■ Task directions: For the entries below, the expected answer is the line with "# VM options: -Xmx1g", the line with "# Benchmark mode: Sampling time", and every line between them, exactly as written, and nothing more.

[Document images with source code]
---

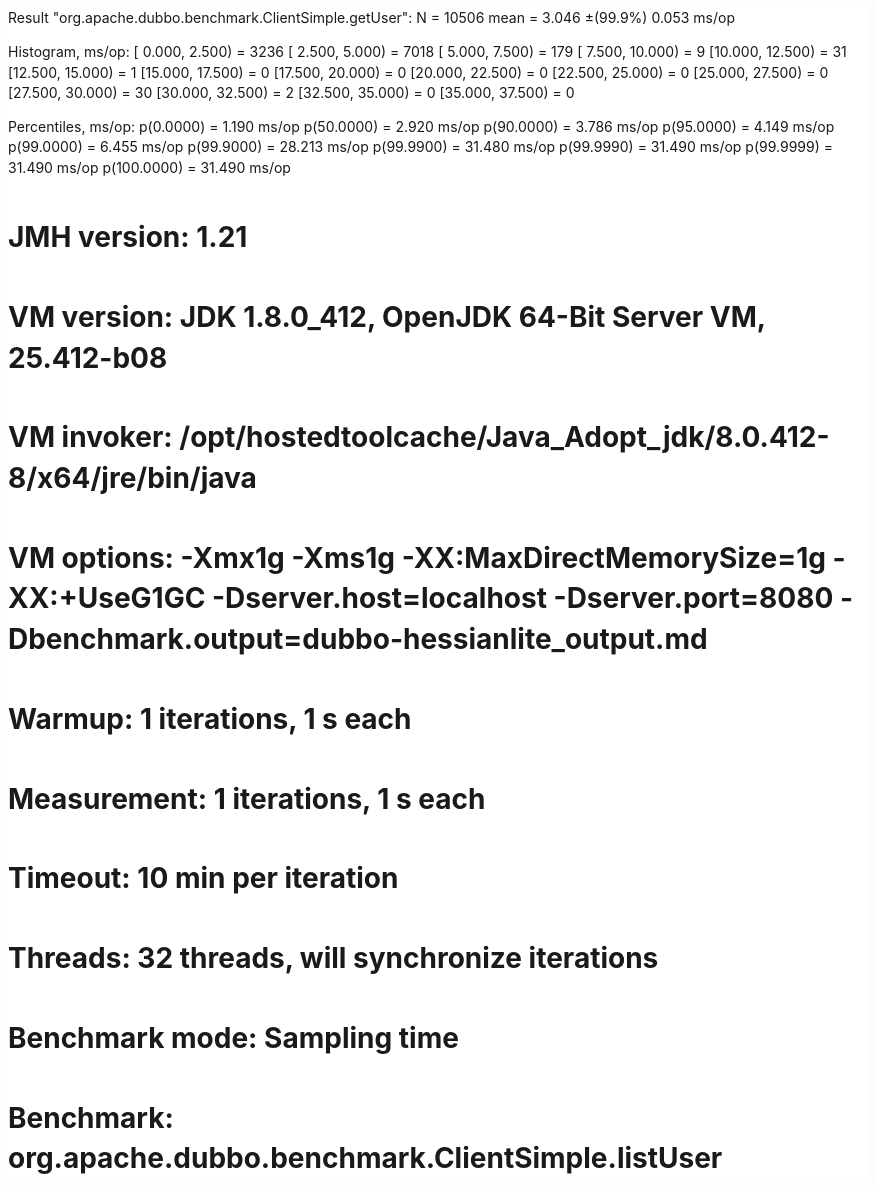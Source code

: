 Result "org.apache.dubbo.benchmark.ClientSimple.getUser":
  N = 10506
  mean =      3.046 ±(99.9%) 0.053 ms/op

  Histogram, ms/op:
    [ 0.000,  2.500) = 3236 
    [ 2.500,  5.000) = 7018 
    [ 5.000,  7.500) = 179 
    [ 7.500, 10.000) = 9 
    [10.000, 12.500) = 31 
    [12.500, 15.000) = 1 
    [15.000, 17.500) = 0 
    [17.500, 20.000) = 0 
    [20.000, 22.500) = 0 
    [22.500, 25.000) = 0 
    [25.000, 27.500) = 0 
    [27.500, 30.000) = 30 
    [30.000, 32.500) = 2 
    [32.500, 35.000) = 0 
    [35.000, 37.500) = 0 

  Percentiles, ms/op:
      p(0.0000) =      1.190 ms/op
     p(50.0000) =      2.920 ms/op
     p(90.0000) =      3.786 ms/op
     p(95.0000) =      4.149 ms/op
     p(99.0000) =      6.455 ms/op
     p(99.9000) =     28.213 ms/op
     p(99.9900) =     31.480 ms/op
     p(99.9990) =     31.490 ms/op
     p(99.9999) =     31.490 ms/op
    p(100.0000) =     31.490 ms/op


# JMH version: 1.21
# VM version: JDK 1.8.0_412, OpenJDK 64-Bit Server VM, 25.412-b08
# VM invoker: /opt/hostedtoolcache/Java_Adopt_jdk/8.0.412-8/x64/jre/bin/java
# VM options: -Xmx1g -Xms1g -XX:MaxDirectMemorySize=1g -XX:+UseG1GC -Dserver.host=localhost -Dserver.port=8080 -Dbenchmark.output=dubbo-hessianlite_output.md
# Warmup: 1 iterations, 1 s each
# Measurement: 1 iterations, 1 s each
# Timeout: 10 min per iteration
# Threads: 32 threads, will synchronize iterations
# Benchmark mode: Sampling time
# Benchmark: org.apache.dubbo.benchmark.ClientSimple.listUser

---

■ Output:
# VM options: -Xmx1g -Xms1g -XX:MaxDirectMemorySize=1g -XX:+UseG1GC -Dserver.host=localhost -Dserver.port=8080 -Dbenchmark.output=dubbo-hessianlite_output.md
# Warmup: 1 iterations, 1 s each
# Measurement: 1 iterations, 1 s each
# Timeout: 10 min per iteration
# Threads: 32 threads, will synchronize iterations
# Benchmark mode: Sampling time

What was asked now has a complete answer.